Why do C++ optimizers have problems with these temporary variables or rather why `v[]` should be avoided in tight loops?

In this code snippet, I'm comparing performance of two functionally identical loops:
for (int i = 1; i < v.size()-1; ++i) {
int a = v[i-1];
int b = v[i];
int c = v[i+1];
if (a < b && b < c)
++n;
}
and
for (int i = 1; i < v.size()-1; ++i)
if (v[i-1] < v[i] && v[i] < v[i+1])
++n;
The first one runs significantly slower than the second one across a number of different C++ compilers with optimization flag set to O2:
second loop is about 330% slower now with Clang 3.7.0
second loop is about 2% slower with gcc 4.9.3
second loop is about 2% slower with Visual C++ 2015
I'm puzzled that modern C++ optimizers have problems handling this case. Any clues why? Do I have to write ugly code without using temporary variables in order to get the best performance?
Using temporary variables makes the code faster, sometimes dramatically, now. What is going on?
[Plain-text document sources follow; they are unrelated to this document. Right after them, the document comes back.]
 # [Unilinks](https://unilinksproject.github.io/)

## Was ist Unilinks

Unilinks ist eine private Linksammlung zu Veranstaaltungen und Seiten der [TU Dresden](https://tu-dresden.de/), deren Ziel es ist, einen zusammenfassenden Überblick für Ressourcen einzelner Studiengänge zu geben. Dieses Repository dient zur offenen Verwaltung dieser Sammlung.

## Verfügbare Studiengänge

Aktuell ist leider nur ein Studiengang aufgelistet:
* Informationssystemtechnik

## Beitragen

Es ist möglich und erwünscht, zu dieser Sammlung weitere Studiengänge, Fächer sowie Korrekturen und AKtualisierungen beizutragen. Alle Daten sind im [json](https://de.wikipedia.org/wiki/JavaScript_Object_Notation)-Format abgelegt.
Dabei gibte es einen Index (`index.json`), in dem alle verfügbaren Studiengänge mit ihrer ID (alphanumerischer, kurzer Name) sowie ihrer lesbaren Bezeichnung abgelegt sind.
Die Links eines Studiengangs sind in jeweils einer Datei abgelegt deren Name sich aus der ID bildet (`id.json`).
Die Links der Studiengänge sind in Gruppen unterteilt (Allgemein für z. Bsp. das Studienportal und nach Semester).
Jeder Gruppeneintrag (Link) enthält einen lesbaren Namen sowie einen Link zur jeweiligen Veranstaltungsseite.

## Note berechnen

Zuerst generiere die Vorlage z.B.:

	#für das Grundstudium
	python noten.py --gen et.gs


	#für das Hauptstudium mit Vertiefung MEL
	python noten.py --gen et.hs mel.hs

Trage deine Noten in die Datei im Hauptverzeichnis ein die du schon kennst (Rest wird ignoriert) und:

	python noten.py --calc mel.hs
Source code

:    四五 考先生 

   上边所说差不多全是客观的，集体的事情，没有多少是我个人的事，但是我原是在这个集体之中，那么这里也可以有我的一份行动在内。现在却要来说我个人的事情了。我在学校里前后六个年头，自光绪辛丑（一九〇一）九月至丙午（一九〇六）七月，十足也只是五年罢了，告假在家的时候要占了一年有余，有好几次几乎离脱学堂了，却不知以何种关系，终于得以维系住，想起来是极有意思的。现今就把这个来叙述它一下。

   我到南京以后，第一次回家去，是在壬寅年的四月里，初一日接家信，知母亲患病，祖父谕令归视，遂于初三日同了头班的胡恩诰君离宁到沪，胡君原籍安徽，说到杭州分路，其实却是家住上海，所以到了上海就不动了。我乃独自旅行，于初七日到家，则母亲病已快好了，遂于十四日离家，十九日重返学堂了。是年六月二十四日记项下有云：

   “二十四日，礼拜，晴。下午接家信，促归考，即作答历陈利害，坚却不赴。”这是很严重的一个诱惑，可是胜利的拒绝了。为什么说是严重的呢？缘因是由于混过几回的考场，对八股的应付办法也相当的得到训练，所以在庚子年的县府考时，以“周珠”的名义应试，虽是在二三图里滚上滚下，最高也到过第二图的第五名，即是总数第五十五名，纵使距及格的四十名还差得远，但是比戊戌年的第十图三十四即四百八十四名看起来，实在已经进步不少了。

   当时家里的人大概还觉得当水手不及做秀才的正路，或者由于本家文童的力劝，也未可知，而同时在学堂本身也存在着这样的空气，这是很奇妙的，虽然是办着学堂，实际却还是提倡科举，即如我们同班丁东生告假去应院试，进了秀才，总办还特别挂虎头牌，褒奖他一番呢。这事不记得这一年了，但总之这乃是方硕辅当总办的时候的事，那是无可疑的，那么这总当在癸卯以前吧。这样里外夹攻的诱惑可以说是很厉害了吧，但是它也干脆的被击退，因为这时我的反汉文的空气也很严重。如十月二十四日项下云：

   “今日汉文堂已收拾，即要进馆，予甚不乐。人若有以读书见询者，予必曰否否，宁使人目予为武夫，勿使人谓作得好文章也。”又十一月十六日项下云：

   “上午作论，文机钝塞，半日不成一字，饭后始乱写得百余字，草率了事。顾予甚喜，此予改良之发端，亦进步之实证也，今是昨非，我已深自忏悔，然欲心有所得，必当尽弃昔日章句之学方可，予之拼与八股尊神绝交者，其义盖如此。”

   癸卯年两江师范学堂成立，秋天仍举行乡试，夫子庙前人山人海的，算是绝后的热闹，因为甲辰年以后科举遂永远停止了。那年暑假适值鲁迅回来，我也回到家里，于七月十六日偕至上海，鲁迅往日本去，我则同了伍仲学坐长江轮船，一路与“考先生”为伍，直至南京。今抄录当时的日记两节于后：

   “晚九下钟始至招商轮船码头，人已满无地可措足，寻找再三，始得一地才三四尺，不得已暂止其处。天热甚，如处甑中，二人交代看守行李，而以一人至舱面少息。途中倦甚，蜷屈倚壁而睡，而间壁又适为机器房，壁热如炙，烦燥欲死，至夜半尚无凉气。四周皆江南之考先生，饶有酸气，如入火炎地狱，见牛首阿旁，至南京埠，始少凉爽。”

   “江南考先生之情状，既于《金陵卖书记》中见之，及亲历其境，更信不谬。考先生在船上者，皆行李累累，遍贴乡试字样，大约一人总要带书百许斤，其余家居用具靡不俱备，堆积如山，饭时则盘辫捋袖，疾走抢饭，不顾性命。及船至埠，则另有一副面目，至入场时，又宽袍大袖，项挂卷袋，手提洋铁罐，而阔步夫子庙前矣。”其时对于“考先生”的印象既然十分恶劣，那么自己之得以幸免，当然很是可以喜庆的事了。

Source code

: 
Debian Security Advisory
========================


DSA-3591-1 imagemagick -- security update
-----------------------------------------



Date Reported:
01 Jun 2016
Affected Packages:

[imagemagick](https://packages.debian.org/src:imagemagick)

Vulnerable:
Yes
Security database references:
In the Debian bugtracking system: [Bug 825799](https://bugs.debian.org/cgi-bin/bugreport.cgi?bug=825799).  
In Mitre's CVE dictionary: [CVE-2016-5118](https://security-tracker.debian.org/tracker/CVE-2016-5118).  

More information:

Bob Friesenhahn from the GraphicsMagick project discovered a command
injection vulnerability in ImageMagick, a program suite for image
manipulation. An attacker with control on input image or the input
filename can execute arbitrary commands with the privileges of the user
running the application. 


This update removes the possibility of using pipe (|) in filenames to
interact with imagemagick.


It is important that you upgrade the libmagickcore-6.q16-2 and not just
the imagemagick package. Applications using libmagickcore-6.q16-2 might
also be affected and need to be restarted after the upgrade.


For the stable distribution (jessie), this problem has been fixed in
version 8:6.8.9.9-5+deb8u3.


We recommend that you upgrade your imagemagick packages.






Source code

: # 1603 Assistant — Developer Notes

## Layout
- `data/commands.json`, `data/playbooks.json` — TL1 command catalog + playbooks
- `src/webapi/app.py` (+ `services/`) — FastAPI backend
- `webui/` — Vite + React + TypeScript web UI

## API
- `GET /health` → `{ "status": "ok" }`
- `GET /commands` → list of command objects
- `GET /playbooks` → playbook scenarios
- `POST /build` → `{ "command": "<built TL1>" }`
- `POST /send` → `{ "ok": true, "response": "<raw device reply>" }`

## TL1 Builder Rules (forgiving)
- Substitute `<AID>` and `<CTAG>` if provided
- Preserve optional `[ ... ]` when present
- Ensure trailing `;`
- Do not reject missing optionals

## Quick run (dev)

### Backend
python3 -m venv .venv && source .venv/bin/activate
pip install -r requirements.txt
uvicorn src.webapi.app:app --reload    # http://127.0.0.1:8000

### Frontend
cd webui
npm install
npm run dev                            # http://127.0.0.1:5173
The full code I'm using is provided below:
#include <algorithm>
#include <chrono>
#include <random>
#include <iomanip>
#include <iostream>
#include <vector>
using namespace std;
using namespace std::chrono;
vector<int> v(1'000'000);
int f0()
{
int n = 0;
for (int i = 1; i < v.size()-1; ++i) {
int a = v[i-1];
int b = v[i];
int c = v[i+1];
if (a < b && b < c)
++n;
}
return n;
}
int f1()
{
int n = 0;
for (int i = 1; i < v.size()-1; ++i)
if (v[i-1] < v[i] && v[i] < v[i+1])
++n;
return n;
}
int main()
{
auto benchmark = [](int (*f)()) {
const int N = 100;
volatile long long result = 0;
vector<long long> timings(N);
for (int i = 0; i < N; ++i) {
auto t0 = high_resolution_clock::now();
result += f();
auto t1 = high_resolution_clock::now();
timings[i] = duration_cast<nanoseconds>(t1-t0).count();
}
sort(timings.begin(), timings.end());
cout << fixed << setprecision(6) << timings.front()/1'000'000.0 << "ms min\n";
cout << timings[timings.size()/2]/1'000'000.0 << "ms median\n" << "Result: " << result/N << "\n\n";
};
mt19937 generator (31415); // deterministic seed
uniform_int_distribution<> distribution(0, 1023);
for (auto& e: v)
e = distribution(generator);
benchmark(f0);
benchmark(f1);
cout << "\ndone\n";
return 0;
}

It seems like the compiler lacks knowledge about the relationship between std::vector<>::size() and internal vector buffer size. Consider std::vector being our custom bugged_vector vector-like object with slight bug - its ::size() can sometimes be one more than internal buffer size n, but only then v[n-2] >= v[n-1].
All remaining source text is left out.